What you have to do
Go to the line that contains "específicos e referências." and extract it along with every line after it, exactly, through the end of the data below.

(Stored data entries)
━━━━━━━━

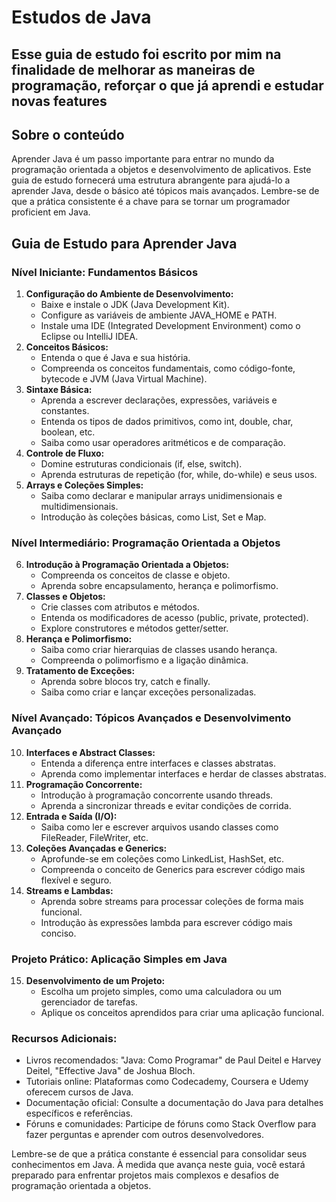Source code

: # Estudos de Java

## Esse guia de estudo foi escrito por mim na finalidade de melhorar as maneiras de programação, reforçar o que já aprendi e estudar novas features

## Sobre o conteúdo

Aprender Java é um passo importante para entrar no mundo da programação orientada a objetos e desenvolvimento de aplicativos. Este guia de estudo fornecerá uma estrutura abrangente para ajudá-lo a aprender Java, desde o básico até tópicos mais avançados. Lembre-se de que a prática consistente é a chave para se tornar um programador proficient em Java.

## **Guia de Estudo para Aprender Java**

### **Nível Iniciante: Fundamentos Básicos**

1. **Configuração do Ambiente de Desenvolvimento:**
   * Baixe e instale o JDK (Java Development Kit).
   * Configure as variáveis de ambiente JAVA_HOME e PATH.
   * Instale uma IDE (Integrated Development Environment) como o Eclipse ou IntelliJ IDEA.
2. **Conceitos Básicos:**
   * Entenda o que é Java e sua história.
   * Compreenda os conceitos fundamentais, como código-fonte, bytecode e JVM (Java Virtual Machine).
3. **Sintaxe Básica:**
   * Aprenda a escrever declarações, expressões, variáveis e constantes.
   * Entenda os tipos de dados primitivos, como int, double, char, boolean, etc.
   * Saiba como usar operadores aritméticos e de comparação.
4. **Controle de Fluxo:**
   * Domine estruturas condicionais (if, else, switch).
   * Aprenda estruturas de repetição (for, while, do-while) e seus usos.
5. **Arrays e Coleções Simples:**
   * Saiba como declarar e manipular arrays unidimensionais e multidimensionais.
   * Introdução às coleções básicas, como List, Set e Map.

### **Nível Intermediário: Programação Orientada a Objetos**

6. **Introdução à Programação Orientada a Objetos:**
   * Compreenda os conceitos de classe e objeto.
   * Aprenda sobre encapsulamento, herança e polimorfismo.
7. **Classes e Objetos:**
   * Crie classes com atributos e métodos.
   * Entenda os modificadores de acesso (public, private, protected).
   * Explore construtores e métodos getter/setter.
8. **Herança e Polimorfismo:**
   * Saiba como criar hierarquias de classes usando herança.
   * Compreenda o polimorfismo e a ligação dinâmica.
9. **Tratamento de Exceções:**
   * Aprenda sobre blocos try, catch e finally.
   * Saiba como criar e lançar exceções personalizadas.

### **Nível Avançado: Tópicos Avançados e Desenvolvimento Avançado**

10. **Interfaces e Abstract Classes:**
    * Entenda a diferença entre interfaces e classes abstratas.
    * Aprenda como implementar interfaces e herdar de classes abstratas.
11. **Programação Concorrente:**
    * Introdução à programação concorrente usando threads.
    * Aprenda a sincronizar threads e evitar condições de corrida.
12. **Entrada e Saída (I/O):**
    * Saiba como ler e escrever arquivos usando classes como FileReader, FileWriter, etc.
13. **Coleções Avançadas e Generics:**
    * Aprofunde-se em coleções como LinkedList, HashSet, etc.
    * Compreenda o conceito de Generics para escrever código mais flexível e seguro.
14. **Streams e Lambdas:**
    * Aprenda sobre streams para processar coleções de forma mais funcional.
    * Introdução às expressões lambda para escrever código mais conciso.

### **Projeto Prático: Aplicação Simples em Java**

15. **Desenvolvimento de um Projeto:**
    * Escolha um projeto simples, como uma calculadora ou um gerenciador de tarefas.
    * Aplique os conceitos aprendidos para criar uma aplicação funcional.

### **Recursos Adicionais:**

* Livros recomendados: "Java: Como Programar" de Paul Deitel e Harvey Deitel, "Effective Java" de Joshua Bloch.
* Tutoriais online: Plataformas como Codecademy, Coursera e Udemy oferecem cursos de Java.
* Documentação oficial: Consulte a documentação do Java para detalhes específicos e referências.
* Fóruns e comunidades: Participe de fóruns como Stack Overflow para fazer perguntas e aprender com outros desenvolvedores.

Lembre-se de que a prática constante é essencial para consolidar seus conhecimentos em Java. À medida que avança neste guia, você estará preparado para enfrentar projetos mais complexos e desafios de programação orientada a objetos.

━━━━━━━━

Solution below
* Documentação oficial: Consulte a documentação do Java para detalhes específicos e referências.
* Fóruns e comunidades: Participe de fóruns como Stack Overflow para fazer perguntas e aprender com outros desenvolvedores.

Lembre-se de que a prática constante é essencial para consolidar seus conhecimentos em Java. À medida que avança neste guia, você estará preparado para enfrentar projetos mais complexos e desafios de programação orientada a objetos.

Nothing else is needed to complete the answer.